His Majesty's hired armed ship Harlequin served the British Royal Navy from 2 July 1804, until she was wrecked on 7 December 1809. She was of 18537/94 tons (bm), and she carried an armament of ten 6-pounder guns, eight 12-pounder carronades, and two swivel guns. During her service with the Royal Navy Harlequin captured a number of prizes. In 1809, she was wrecked near Newhaven as she was escorting a convoy in the Channel.

==Letter of Marque==
The hired armed ship Harlequin probably was the ship Harlequin that received a letter of marque on 27 August 1803. Her master was John Dyer and her description on the warrant gave her burthen as 180 tons, her armament as twenty 6 and 12-pounder cannons, and her crew as consisting of 70 men.

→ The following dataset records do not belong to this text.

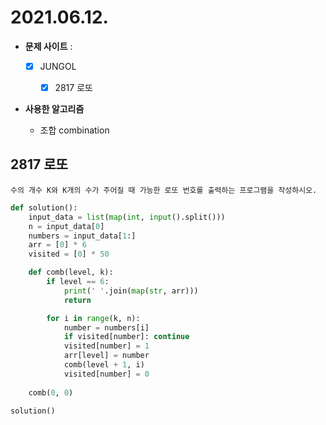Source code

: # 2021.06.12.

- **문제 사이트** : 
  - [x] JUNGOL
    - [x] 2817 로또


- **사용한 알고리즘**
  
  - 조합 combination
  
  

## 2817 로또

```
수의 개수 K와 K개의 수가 주어질 때 가능한 로또 번호를 출력하는 프로그램을 작성하시오.
```

```python
def solution():
    input_data = list(map(int, input().split()))
    n = input_data[0]
    numbers = input_data[1:]
    arr = [0] * 6
    visited = [0] * 50

    def comb(level, k):
        if level == 6:
            print(' '.join(map(str, arr)))
            return

        for i in range(k, n):
            number = numbers[i]
            if visited[number]: continue
            visited[number] = 1
            arr[level] = number
            comb(level + 1, i)
            visited[number] = 0
            
    comb(0, 0)

solution()
```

In late May the privateer Harlequin, under the command of Captain Jenkins, arrived at Fowey from Oporto. She reported that while at Oporto in early 1804, Harlequins boat, with Captain Dyer and five other men, was swamped. A Portuguese boat rescued a Mr. Hall, but the other five were all drowned. Then in April, while she was off Cape Finisterre, she had repelled a French vessel but only after losing one man killed and nine wounded. Next, on 9 May, she had driven a French schooner of four carriage guns and 40 men ashore three leagues south of Viana where the schooner went to pieces.

==Naval service==
In February 1806, Harlequin sent into Portsmouth Vigilantia, Hersels, master, sailing from Bordeaux to Altona.

Harlequin was under the command of Lieutenant Phillip C. Anstruther when she captured four Prussian vessels on 3 April: Petronelle, Vrow Maria, Jonge Roelf Polman, and Iris. Iris, Teedman, master, had been sailing from Bordeaux to Konigsberg, and Jong Roelf Palmas had been sailing from Bordeaux to Emden. Petronelles master was named Dene. Harlequin then sent them into Falmouth.

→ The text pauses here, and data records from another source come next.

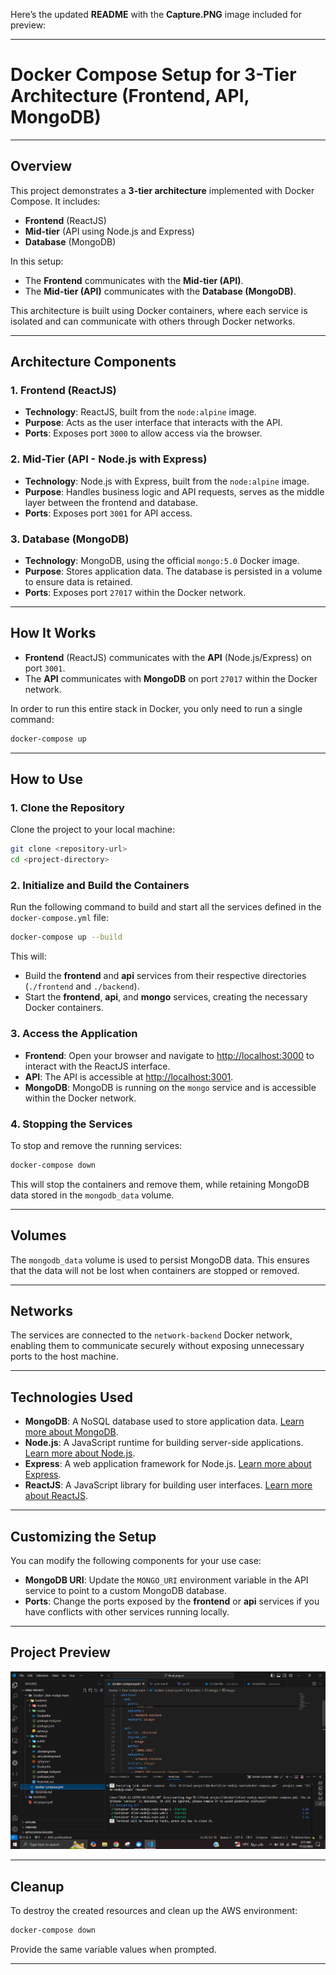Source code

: Here’s the updated **README** with the **Capture.PNG** image included for preview:

---

# **Docker Compose Setup for 3-Tier Architecture (Frontend, API, MongoDB)**

---

## **Overview**

This project demonstrates a **3-tier architecture** implemented with Docker Compose. It includes:

- **Frontend** (ReactJS)
- **Mid-tier** (API using Node.js and Express)
- **Database** (MongoDB)

In this setup:
- The **Frontend** communicates with the **Mid-tier (API)**.
- The **Mid-tier (API)** communicates with the **Database (MongoDB)**.

This architecture is built using Docker containers, where each service is isolated and can communicate with others through Docker networks.

---

## **Architecture Components**

### **1. Frontend (ReactJS)**
- **Technology**: ReactJS, built from the `node:alpine` image.
- **Purpose**: Acts as the user interface that interacts with the API.
- **Ports**: Exposes port `3000` to allow access via the browser.

### **2. Mid-Tier (API - Node.js with Express)**
- **Technology**: Node.js with Express, built from the `node:alpine` image.
- **Purpose**: Handles business logic and API requests, serves as the middle layer between the frontend and database.
- **Ports**: Exposes port `3001` for API access.

### **3. Database (MongoDB)**
- **Technology**: MongoDB, using the official `mongo:5.0` Docker image.
- **Purpose**: Stores application data. The database is persisted in a volume to ensure data is retained.
- **Ports**: Exposes port `27017` within the Docker network.

---

## **How It Works**

- **Frontend** (ReactJS) communicates with the **API** (Node.js/Express) on port `3001`.
- The **API** communicates with **MongoDB** on port `27017` within the Docker network.
  
In order to run this entire stack in Docker, you only need to run a single command:

```bash
docker-compose up
```

---

## **How to Use**

### **1. Clone the Repository**
Clone the project to your local machine:
```bash
git clone <repository-url>
cd <project-directory>
```

### **2. Initialize and Build the Containers**

Run the following command to build and start all the services defined in the `docker-compose.yml` file:

```bash
docker-compose up --build
```

This will:
- Build the **frontend** and **api** services from their respective directories (`./frontend` and `./backend`).
- Start the **frontend**, **api**, and **mongo** services, creating the necessary Docker containers.

### **3. Access the Application**

- **Frontend**: Open your browser and navigate to [http://localhost:3000](http://localhost:3000) to interact with the ReactJS interface.
- **API**: The API is accessible at [http://localhost:3001](http://localhost:3001).
- **MongoDB**: MongoDB is running on the `mongo` service and is accessible within the Docker network.

### **4. Stopping the Services**

To stop and remove the running services:

```bash
docker-compose down
```

This will stop the containers and remove them, while retaining MongoDB data stored in the `mongodb_data` volume.

---

## **Volumes**

The `mongodb_data` volume is used to persist MongoDB data. This ensures that the data will not be lost when containers are stopped or removed.

---

## **Networks**

The services are connected to the `network-backend` Docker network, enabling them to communicate securely without exposing unnecessary ports to the host machine.

---

## **Technologies Used**

- **MongoDB**: A NoSQL database used to store application data. [Learn more about MongoDB](https://www.mongodb.com/).
- **Node.js**: A JavaScript runtime for building server-side applications. [Learn more about Node.js](https://nodejs.org/).
- **Express**: A web application framework for Node.js. [Learn more about Express](http://expressjs.com/).
- **ReactJS**: A JavaScript library for building user interfaces. [Learn more about ReactJS](https://reactjs.org/).

---

## **Customizing the Setup**

You can modify the following components for your use case:
- **MongoDB URI**: Update the `MONGO_URI` environment variable in the API service to point to a custom MongoDB database.
- **Ports**: Change the ports exposed by the **frontend** or **api** services if you have conflicts with other services running locally.

---

## **Project Preview**

![Project Preview](Capture.PNG)

---

## **Cleanup**

To destroy the created resources and clean up the AWS environment:
```bash
docker-compose down
```
Provide the same variable values when prompted.

---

A few days later, Harlequin sent Vrow Maria, Fenn, master, into Penzance. Vrow Maria had been sailing from Bayonne to Stetin.

In May, Harlequin detained Anna Margaretta, of Lubeck, which had been sailing from Bordeaux. That same month Harlequin detained Catharina, of and for Hambro, Slieboom, master, which had sailed from Lisbon. Harlequin sent her into Falmouth. Catherina was liberated and left Falmouth on 28 May.

At the end of June, Harlequin sent Eliza, an American vessel, Hallowell, master, into Falmouth. Eliza had been sailing from Providence to Amsterdam.

Later that year, on 10 December, Harlequin was in company with when they recaptured Betsey.

Then on 30 August 1807, Harlequin captured the Danish ship Ole Smith Ploug. Lloyd's List reported that Ole, Smith, master, and Plough, Gausil, master, which Harlequin had detained, arrived in Plymouth on 3 September.

Two months later, on 30 October 1807, Harlequin recaptured Galatea, Thomas Ballantyne, master. Galatea had been sailing from Dublin to London when a French privateer had captured her. Harlequin sent her into Dover.

On 16 June 1808, Harlequin was driven ashore on the Isle of Wight between Cowes and Yarmouth. She was refloated, repaired, and returned to service.

==Loss==
On 5 December 1809, Harlequin, still under Anstruther's command, left Plymouth Sound with a convoy of 22 vessels that she was escorting through the English Channel. On the evening of 7 December, she suddenly struck the shore. Her crew chopped away her masts, fired distress guns, and burnt blue lights. Still, six other vessels in the convoy also ran ashore. Apparently, in the darkness, the vessels had mistakenly believed they had passed Beachy Head and so prematurely changed course, with the result that they ran ashore west of Seaford. Two men of Harlequins crew drowned. Apparently the warning signals saved the 16 other vessels in the convoy.

There was a passenger aboard Harlequin, traveling with his wife and two children. After all the men were ashore, it was realized that the woman and her children were still on board. Two sailors took a boat and at tremendous risk brought them all safely to shore.

The six merchant vessels that were lost, with the number of casualties in parentheses, were:
- ship Weymouth (4), Lewellyn, master, from Gibraltar to London;
- brig Traveller (0), Coulson, master, from Malaga;
- schooner Albion (0), from Gibraltar;
- Unice (or Eunice, 0), from New York to Tonnigen;
- Promsiwitbow (14);
- Methedost (or Metbedacht; all).
One estimate gives the total number of people lost on the merchant vessels as 40.